## Work instruction
Pictures excluded, please retype exactly the lines from the start of the data through the line that contains "generated at a rate determined by overall health.", both ends kept, and nothing beyond them.

Dataset entries
....................
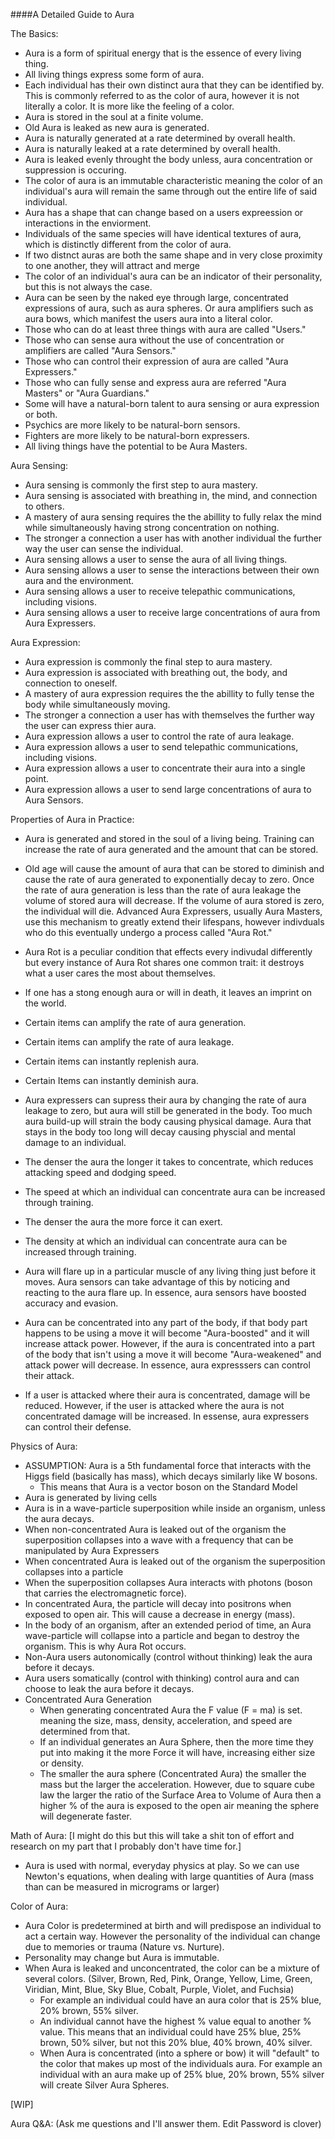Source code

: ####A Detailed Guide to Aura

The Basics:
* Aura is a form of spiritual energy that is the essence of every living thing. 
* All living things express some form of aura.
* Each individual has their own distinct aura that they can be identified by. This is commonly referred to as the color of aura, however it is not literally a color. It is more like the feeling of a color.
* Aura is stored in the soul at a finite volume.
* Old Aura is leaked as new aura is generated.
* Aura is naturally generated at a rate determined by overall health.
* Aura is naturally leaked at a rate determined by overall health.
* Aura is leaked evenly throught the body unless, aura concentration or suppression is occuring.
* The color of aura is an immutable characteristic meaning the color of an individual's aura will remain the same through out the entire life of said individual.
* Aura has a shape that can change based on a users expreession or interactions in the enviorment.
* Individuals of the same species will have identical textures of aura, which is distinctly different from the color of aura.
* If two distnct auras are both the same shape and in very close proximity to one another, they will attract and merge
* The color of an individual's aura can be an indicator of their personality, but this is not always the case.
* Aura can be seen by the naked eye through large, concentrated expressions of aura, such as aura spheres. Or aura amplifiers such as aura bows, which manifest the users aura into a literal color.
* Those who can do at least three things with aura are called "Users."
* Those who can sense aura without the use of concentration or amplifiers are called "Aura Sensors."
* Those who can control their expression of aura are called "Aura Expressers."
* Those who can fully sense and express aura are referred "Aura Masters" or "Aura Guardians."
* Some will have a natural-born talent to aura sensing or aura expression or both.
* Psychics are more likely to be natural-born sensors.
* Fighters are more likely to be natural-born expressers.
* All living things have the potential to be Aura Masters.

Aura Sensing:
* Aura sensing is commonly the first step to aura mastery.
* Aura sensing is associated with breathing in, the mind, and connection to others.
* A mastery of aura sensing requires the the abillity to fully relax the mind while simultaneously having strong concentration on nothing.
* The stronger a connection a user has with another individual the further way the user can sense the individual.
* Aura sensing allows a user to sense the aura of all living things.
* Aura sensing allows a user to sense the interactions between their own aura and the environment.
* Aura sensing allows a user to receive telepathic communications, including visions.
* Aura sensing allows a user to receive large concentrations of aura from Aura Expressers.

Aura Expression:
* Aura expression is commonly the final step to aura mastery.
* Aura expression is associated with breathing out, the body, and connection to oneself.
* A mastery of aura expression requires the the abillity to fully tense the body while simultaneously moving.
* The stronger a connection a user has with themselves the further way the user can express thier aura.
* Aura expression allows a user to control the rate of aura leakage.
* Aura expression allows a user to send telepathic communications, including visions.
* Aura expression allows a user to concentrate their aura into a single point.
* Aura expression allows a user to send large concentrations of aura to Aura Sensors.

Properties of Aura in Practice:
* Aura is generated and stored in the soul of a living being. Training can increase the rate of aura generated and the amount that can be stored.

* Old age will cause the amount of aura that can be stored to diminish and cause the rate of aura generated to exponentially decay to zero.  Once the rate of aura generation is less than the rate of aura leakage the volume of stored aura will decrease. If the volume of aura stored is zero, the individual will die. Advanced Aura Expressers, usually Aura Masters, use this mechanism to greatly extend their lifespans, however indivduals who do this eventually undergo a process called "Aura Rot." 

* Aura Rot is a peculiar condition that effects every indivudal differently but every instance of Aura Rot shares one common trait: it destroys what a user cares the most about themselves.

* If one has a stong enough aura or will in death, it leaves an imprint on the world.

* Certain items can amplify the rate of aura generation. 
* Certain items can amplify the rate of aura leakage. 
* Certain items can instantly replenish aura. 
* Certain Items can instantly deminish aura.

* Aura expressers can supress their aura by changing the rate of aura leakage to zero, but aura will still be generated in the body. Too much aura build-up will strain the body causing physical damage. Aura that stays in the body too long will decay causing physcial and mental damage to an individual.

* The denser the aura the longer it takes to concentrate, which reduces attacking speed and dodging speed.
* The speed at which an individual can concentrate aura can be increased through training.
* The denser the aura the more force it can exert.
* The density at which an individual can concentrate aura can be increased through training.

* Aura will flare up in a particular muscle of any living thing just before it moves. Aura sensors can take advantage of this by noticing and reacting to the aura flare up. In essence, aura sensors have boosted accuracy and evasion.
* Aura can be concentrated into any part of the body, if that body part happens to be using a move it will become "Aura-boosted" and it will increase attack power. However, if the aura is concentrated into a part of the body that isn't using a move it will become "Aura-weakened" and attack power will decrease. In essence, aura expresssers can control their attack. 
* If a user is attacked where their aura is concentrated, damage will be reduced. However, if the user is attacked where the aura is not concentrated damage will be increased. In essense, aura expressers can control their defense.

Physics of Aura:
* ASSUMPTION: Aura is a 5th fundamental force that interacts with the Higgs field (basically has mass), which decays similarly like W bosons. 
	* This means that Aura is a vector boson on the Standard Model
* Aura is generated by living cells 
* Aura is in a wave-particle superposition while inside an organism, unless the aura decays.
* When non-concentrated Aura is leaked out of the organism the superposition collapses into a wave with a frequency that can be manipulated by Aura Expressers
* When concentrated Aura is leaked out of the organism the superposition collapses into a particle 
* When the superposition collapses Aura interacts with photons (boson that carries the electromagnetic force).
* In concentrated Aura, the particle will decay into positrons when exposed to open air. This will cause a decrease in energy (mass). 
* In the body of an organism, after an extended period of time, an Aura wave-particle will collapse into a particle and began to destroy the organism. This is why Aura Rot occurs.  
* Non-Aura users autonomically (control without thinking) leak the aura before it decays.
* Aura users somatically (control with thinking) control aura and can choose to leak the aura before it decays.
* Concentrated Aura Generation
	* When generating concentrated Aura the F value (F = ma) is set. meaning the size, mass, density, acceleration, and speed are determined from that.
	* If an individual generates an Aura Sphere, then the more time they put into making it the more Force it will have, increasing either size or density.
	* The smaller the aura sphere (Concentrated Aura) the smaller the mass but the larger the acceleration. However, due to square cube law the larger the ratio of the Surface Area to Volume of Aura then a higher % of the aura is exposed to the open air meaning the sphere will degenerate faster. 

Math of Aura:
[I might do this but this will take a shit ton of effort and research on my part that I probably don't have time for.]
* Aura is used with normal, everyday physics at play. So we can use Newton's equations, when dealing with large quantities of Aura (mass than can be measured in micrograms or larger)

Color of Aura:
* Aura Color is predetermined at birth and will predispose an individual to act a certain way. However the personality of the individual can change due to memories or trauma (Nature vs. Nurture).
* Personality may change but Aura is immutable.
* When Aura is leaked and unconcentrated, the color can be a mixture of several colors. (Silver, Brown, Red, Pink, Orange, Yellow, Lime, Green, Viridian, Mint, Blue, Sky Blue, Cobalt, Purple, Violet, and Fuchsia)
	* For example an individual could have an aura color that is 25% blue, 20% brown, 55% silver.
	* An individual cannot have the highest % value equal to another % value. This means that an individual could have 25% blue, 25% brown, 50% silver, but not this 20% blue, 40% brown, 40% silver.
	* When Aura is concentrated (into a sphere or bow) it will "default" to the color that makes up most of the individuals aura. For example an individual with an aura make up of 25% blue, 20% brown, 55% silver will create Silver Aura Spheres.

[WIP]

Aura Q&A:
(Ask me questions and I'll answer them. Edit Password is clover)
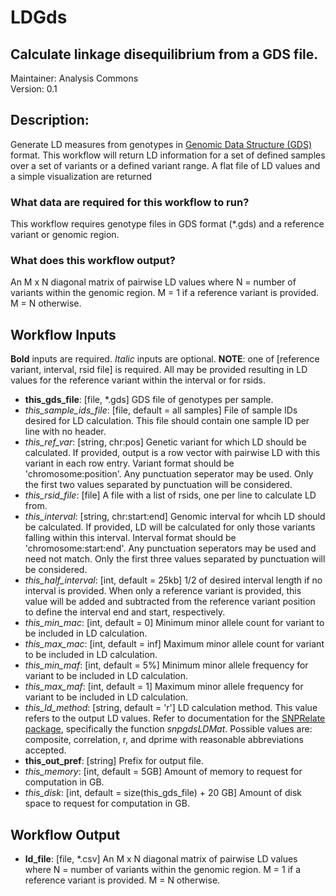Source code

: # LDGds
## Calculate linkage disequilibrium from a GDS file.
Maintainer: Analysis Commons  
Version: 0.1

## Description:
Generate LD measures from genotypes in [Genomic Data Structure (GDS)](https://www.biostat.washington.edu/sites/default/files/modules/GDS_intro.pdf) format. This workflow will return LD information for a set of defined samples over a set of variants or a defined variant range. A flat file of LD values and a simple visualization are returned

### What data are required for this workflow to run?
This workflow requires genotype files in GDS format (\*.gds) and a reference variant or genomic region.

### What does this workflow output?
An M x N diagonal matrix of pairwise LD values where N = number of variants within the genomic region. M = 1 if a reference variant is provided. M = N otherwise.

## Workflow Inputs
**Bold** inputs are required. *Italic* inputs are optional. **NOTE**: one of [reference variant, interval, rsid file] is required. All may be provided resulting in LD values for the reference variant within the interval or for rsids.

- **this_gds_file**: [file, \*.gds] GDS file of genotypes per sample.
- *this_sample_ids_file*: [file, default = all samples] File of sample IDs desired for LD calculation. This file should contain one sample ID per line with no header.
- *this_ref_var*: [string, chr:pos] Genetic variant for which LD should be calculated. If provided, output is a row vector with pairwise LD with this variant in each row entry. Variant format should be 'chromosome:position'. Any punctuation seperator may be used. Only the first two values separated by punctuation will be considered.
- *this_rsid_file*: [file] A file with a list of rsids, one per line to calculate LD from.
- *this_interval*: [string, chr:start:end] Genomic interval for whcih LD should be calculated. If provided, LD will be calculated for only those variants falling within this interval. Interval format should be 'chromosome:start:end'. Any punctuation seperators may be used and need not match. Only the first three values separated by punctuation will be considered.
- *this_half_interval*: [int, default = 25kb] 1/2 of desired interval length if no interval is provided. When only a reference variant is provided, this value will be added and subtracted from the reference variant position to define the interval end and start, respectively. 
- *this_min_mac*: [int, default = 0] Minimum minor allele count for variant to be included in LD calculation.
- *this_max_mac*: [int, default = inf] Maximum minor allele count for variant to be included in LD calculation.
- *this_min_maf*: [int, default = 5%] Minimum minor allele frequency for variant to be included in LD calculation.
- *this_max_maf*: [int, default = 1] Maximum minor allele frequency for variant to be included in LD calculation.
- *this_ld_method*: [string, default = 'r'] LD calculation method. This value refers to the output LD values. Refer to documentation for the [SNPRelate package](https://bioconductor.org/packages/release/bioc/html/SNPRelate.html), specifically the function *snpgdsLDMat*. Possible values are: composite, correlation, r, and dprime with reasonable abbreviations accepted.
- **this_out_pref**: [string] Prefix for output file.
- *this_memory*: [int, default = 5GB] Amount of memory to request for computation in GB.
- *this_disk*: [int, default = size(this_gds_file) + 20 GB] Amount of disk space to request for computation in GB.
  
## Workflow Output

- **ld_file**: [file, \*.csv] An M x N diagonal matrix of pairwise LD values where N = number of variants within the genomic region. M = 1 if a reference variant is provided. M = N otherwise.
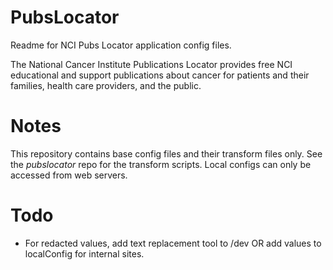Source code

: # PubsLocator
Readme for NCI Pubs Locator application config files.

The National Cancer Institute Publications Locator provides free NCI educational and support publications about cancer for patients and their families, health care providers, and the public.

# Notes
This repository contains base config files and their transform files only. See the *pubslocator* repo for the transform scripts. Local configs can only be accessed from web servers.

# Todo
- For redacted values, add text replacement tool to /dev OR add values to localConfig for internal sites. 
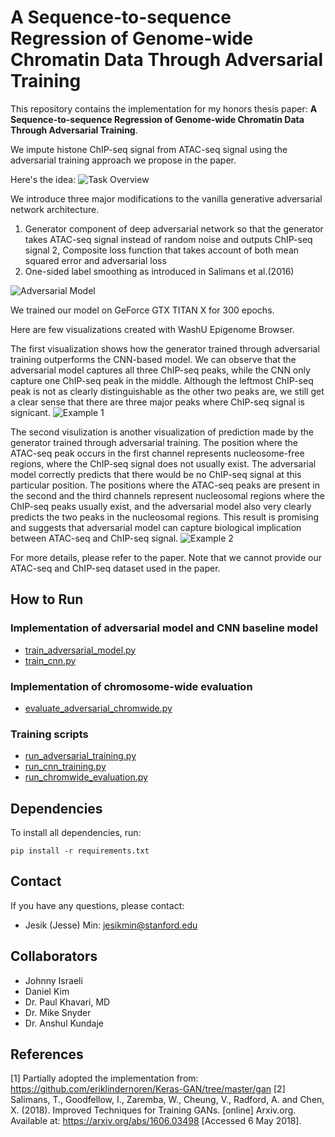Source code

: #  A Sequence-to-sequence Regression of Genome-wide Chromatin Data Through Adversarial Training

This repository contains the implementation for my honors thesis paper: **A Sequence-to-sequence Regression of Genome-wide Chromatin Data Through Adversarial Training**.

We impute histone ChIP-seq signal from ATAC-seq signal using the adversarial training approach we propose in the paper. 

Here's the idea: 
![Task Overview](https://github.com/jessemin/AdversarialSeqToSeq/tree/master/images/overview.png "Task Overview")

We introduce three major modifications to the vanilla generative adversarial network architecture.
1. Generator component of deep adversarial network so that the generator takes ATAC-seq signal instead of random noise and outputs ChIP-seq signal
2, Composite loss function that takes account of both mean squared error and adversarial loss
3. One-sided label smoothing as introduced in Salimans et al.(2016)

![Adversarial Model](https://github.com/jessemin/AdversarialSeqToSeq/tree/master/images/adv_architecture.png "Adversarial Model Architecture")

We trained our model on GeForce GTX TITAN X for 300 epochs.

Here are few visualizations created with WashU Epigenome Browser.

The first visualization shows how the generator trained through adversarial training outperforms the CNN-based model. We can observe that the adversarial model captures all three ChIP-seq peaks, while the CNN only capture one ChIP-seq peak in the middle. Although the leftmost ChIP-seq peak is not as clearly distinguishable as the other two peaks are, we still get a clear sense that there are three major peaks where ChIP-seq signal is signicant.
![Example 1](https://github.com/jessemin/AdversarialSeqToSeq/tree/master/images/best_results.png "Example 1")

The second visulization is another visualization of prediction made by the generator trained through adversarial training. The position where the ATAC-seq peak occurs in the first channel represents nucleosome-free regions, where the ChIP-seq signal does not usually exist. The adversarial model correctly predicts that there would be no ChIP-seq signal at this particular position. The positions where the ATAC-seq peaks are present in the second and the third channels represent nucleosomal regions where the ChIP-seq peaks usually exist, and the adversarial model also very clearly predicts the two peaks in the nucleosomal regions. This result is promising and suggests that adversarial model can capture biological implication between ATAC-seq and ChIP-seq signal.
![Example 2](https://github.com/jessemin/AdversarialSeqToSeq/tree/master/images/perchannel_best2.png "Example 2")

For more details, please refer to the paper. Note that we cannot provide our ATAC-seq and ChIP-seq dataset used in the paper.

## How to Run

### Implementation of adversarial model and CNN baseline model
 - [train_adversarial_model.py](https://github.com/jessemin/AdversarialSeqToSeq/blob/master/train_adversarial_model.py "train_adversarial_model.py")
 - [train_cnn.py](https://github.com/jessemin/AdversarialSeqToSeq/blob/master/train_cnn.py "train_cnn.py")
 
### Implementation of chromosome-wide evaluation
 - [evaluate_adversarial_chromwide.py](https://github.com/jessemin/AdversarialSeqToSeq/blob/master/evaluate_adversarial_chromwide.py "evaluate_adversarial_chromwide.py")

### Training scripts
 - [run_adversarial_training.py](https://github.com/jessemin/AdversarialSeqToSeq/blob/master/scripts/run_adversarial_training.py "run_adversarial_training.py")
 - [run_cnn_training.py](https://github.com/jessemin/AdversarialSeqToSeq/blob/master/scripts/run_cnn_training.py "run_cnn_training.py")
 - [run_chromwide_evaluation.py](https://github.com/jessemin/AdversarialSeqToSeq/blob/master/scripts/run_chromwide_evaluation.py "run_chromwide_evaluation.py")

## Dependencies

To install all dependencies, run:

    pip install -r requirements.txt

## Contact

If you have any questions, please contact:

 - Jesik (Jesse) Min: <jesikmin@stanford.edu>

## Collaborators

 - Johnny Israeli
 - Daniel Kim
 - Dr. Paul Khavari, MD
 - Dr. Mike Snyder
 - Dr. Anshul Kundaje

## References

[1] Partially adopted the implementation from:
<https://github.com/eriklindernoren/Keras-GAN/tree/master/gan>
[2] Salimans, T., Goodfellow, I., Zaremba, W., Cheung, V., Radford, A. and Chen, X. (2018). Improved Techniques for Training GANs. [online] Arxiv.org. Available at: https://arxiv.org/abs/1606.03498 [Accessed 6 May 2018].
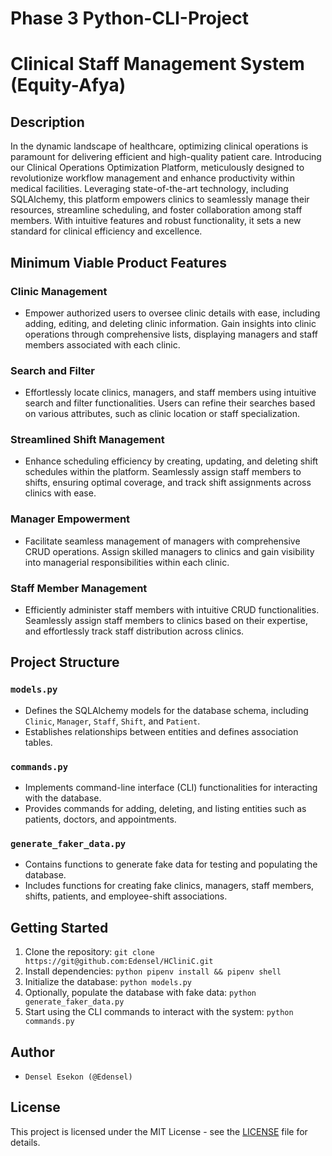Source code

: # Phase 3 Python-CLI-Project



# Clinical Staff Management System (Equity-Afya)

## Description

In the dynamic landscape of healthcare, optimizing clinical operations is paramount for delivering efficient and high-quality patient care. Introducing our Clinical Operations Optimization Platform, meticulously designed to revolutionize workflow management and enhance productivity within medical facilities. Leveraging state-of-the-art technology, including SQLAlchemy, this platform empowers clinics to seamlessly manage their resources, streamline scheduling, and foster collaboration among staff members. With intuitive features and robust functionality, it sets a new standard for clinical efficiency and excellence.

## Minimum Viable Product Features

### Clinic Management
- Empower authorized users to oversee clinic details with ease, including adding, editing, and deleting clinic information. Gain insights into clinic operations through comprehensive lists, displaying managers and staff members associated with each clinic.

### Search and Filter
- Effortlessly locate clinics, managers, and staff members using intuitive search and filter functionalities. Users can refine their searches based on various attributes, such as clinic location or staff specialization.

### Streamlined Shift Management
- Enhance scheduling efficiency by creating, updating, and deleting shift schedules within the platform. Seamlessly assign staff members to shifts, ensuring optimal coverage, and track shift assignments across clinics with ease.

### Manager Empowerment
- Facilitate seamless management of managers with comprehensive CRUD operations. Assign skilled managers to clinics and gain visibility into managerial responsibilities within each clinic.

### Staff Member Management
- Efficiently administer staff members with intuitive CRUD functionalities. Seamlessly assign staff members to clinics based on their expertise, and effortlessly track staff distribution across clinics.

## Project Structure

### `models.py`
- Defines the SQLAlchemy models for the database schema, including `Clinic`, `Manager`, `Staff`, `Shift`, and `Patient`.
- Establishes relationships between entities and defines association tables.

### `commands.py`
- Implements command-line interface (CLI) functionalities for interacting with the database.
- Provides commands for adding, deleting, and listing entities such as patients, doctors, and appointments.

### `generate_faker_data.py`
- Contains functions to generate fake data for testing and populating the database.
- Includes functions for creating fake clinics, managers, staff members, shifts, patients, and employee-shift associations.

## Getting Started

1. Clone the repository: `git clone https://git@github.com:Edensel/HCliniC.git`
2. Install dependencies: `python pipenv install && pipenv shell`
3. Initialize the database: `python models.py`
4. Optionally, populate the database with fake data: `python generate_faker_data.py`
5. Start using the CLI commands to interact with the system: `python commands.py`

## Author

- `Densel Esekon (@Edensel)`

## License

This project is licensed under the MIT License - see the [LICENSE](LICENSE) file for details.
....................
## Answer for this exercise
Source code

: ####A Detailed Guide to Aura

The Basics:
* Aura is a form of spiritual energy that is the essence of every living thing. 
* All living things express some form of aura.
* Each individual has their own distinct aura that they can be identified by. This is commonly referred to as the color of aura, however it is not literally a color. It is more like the feeling of a color.
* Aura is stored in the soul at a finite volume.
* Old Aura is leaked as new aura is generated.
* Aura is naturally generated at a rate determined by overall health.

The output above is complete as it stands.